The PK parameters of proguanil and cycloguanil were derived using a non-compartmental method in Phoenix® WinNonlin® version 8.2 (Certara, St. Louis, MO, USA). The area under the concentration–time curve (AUC) from 0 to last measurable time point (AUClast) was calculated using the linear-up and log-down trapezoidal rule and extrapolated to infinity (AUCinf) using the terminal elimination rate constant (λz). Cmax and the time to reach Cmax (Tmax) were determined directly from the observed plasma concentration–time profiles. The elimination t½ was calculated as ln(2) divided by λz, and the apparent clearance (CL/F) was calculated as the dose divided by AUCinf. The fraction excreted unchanged in the urine (fe) was calculated as the cumulative amount of proguanil in urine up to 48 h post-dose divided by the dose. The metabolic ratio was calculated as the AUCinf ratio of cycloguanil to proguanil, and the apparent formation clearance (CLF/F) was calculated as the cumulative amount of cycloguanil in urine up to 48 h post-dose divided by AUClast of proguanil.

2.6 Safety Evaluation

Safety was evaluated based on adverse event (AE) monitoring, clinical laboratory tests, vital signs, physical examination, and 12-lead electrocardiogram (ECG) throughout the study. Each finding from the safety evaluation was assessed regarding its clinical significance and relationship with the treatment by the investigators.

2.7 Statistical Analysis

Statistical analyses were performed using SAS® version 9.4 (SAS Institute Inc., Cary, NC, USA). The demographic characteristics were compared between parts and sequences in each part using Wilcoxon's rank sum test. For control and tegoprazan co-administration treatments, the PK data from Part 1 and Part 2 were pooled. The PK parameters of proguanil and cycloguanil were summarized by treatment and compared between administered alone and co-administered with tegoprazan, vonoprazan, or esomeprazole. Analysis of variance was performed for log-transformed AUC and Cmax, and the effects on the PK of proguanil and cycloguanil were compared by estimating the geometric mean ratios of each co-administration to control and the corresponding confidence intervals. Additionally, CYP2C19 metabolism-related PK parameters, the metabolic ratio and CLF/F of cycloguanil were evaluated using Dunnett’s t test.

3 Results

3.1 Study Population

A total of 19 healthy Korean male subjects, eight in Part 1 and 11 in Part 2, were enrolled in this study. Of those, three subjects involved in Part 2 discontinued the study before the second administration due to the practical issues of the site, and in consequence, 16 subjects, eight in each part, completed the study. All of the enrolled subjects were CYP2C19 extensive metabolizers. PK was analyzed in 16 subjects who had completed the study as planned, and safety was evaluated in 19 subjects who had taken the treatment at least once.

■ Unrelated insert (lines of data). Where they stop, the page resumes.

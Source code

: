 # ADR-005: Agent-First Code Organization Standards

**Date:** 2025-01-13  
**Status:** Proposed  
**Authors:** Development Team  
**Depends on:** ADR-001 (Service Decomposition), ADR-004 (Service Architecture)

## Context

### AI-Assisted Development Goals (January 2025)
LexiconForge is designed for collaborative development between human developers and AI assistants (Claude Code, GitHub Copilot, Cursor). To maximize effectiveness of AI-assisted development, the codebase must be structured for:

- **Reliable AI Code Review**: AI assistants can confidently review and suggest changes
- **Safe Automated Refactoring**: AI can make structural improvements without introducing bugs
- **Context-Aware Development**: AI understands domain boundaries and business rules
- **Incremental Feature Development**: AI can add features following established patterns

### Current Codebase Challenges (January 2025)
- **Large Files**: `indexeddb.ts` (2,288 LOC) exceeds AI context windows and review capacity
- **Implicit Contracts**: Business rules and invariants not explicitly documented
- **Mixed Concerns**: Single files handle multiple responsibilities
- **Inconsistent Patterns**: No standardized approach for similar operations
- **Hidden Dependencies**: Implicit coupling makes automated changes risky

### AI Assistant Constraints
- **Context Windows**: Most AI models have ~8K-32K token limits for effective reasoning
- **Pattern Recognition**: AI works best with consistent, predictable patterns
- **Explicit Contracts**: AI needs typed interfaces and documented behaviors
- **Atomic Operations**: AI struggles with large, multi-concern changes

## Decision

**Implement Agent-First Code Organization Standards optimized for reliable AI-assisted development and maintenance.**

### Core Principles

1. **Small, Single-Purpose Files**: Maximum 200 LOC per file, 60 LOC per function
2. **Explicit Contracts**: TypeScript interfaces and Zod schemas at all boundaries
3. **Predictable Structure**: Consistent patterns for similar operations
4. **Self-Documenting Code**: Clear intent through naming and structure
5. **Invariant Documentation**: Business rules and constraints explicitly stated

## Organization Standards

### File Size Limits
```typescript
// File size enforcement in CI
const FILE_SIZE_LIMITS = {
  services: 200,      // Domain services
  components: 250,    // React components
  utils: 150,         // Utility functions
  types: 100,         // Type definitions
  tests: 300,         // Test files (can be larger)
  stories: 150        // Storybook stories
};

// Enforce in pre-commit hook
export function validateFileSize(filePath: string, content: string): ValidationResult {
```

The arithmetic mean (± standard deviation) values of age, height, weight, and BMI of the enrolled subjects were 32.63 (± 7.70) years, 172.30 (± 6.29) cm, 73.57 (± 9.59) kg, and 24.79 (± 3.04) kg/m2, respectively. The demographic characteristics of the enrolled subjects were not significantly different between parts or sequences in each part. Furthermore, the enrolled subjects did not take any medications other than the study drugs throughout the study.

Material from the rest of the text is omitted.